[Stored data]
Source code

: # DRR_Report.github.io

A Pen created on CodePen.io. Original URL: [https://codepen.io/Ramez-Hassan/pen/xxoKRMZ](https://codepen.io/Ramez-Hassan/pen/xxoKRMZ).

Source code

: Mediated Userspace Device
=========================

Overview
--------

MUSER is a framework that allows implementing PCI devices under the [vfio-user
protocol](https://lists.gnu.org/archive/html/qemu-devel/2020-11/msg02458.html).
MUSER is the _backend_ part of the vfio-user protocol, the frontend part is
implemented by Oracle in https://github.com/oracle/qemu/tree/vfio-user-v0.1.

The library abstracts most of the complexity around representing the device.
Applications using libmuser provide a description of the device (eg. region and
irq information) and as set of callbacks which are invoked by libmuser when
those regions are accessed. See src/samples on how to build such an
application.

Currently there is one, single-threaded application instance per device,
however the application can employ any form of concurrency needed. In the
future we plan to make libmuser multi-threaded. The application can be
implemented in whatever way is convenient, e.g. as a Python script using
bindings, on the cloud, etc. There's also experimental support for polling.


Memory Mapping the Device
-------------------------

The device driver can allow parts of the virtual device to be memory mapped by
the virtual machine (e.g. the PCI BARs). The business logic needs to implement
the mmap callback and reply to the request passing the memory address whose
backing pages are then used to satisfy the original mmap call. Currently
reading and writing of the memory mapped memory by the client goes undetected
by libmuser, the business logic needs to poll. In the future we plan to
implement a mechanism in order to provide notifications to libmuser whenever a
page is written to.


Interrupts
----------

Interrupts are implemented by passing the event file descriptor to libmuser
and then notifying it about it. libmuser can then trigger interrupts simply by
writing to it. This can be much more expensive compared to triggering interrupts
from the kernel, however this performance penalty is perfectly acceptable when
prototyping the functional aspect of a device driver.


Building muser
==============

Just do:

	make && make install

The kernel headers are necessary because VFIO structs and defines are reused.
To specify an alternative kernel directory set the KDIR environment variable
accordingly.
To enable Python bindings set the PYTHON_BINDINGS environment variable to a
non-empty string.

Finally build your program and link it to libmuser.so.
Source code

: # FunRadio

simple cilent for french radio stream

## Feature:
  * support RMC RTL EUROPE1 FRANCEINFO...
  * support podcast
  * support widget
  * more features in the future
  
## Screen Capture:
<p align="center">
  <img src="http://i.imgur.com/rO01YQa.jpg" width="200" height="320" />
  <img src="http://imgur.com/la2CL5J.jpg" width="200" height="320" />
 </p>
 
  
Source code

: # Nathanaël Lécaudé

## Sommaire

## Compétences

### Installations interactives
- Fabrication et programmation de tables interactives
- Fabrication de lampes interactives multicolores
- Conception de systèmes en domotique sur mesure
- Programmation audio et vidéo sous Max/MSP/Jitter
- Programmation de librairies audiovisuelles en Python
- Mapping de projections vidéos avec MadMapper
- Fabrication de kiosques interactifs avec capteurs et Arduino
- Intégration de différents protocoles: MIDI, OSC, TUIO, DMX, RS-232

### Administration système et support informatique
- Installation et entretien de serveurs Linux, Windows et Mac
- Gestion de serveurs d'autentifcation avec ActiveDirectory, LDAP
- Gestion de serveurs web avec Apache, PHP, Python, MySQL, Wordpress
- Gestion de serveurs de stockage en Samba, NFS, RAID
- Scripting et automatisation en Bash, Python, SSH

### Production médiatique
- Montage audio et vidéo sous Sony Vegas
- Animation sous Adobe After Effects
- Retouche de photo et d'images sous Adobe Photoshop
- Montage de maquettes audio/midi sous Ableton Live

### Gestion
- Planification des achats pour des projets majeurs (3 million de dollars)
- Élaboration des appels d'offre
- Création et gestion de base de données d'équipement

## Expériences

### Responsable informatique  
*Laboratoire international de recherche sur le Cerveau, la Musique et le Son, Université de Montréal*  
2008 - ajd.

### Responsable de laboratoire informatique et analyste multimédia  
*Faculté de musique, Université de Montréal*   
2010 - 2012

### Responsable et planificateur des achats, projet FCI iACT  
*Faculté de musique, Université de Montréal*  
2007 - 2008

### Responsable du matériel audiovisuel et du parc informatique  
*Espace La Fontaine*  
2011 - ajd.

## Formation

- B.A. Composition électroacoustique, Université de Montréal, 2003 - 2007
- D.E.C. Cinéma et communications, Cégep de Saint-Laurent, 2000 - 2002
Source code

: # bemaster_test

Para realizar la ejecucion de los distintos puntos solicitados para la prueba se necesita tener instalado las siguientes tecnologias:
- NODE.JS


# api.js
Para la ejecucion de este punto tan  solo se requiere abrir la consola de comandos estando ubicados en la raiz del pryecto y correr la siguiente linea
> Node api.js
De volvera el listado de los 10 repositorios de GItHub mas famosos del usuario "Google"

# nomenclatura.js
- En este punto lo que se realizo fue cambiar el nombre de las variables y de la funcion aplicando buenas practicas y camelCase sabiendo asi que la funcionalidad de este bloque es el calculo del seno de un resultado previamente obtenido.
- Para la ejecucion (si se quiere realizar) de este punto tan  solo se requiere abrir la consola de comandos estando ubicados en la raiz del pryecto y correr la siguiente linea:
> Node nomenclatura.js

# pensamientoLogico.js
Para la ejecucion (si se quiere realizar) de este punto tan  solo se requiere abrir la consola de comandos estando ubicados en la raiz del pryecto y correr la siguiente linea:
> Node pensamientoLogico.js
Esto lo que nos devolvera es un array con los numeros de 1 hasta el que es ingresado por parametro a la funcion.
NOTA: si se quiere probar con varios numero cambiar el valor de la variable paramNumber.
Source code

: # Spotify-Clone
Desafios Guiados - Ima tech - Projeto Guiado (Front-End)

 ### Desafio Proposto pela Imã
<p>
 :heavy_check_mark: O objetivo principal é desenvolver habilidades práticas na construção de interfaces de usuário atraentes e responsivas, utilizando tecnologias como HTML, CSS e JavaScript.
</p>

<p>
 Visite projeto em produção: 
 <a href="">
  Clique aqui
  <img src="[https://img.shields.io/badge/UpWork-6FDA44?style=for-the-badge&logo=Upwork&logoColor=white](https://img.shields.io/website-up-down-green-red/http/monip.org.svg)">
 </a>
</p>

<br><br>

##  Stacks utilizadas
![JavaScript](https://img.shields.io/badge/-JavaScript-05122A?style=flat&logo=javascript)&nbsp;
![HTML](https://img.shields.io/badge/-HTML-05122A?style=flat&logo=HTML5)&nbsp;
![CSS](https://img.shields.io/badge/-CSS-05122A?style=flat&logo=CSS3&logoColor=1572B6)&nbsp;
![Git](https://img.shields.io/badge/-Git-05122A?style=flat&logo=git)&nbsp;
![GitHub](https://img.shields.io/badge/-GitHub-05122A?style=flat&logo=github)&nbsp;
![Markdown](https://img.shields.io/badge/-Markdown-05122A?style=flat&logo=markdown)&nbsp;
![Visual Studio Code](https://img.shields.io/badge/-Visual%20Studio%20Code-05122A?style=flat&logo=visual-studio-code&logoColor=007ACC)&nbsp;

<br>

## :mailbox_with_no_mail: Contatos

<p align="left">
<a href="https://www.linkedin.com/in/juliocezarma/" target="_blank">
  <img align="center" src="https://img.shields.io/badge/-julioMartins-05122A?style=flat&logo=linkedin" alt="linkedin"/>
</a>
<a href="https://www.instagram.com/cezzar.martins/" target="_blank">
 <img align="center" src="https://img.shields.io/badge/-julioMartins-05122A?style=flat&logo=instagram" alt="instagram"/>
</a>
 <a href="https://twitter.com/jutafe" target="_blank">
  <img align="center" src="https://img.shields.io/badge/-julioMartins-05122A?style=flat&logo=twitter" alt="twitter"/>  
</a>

## Problem to solve
The word "writing" appears in some lines of the data. Copy every one of those lines.

## Response to the task
reading and writing of the memory mapped memory by the client goes undetected
writing to it. This can be much more expensive compared to triggering interrupts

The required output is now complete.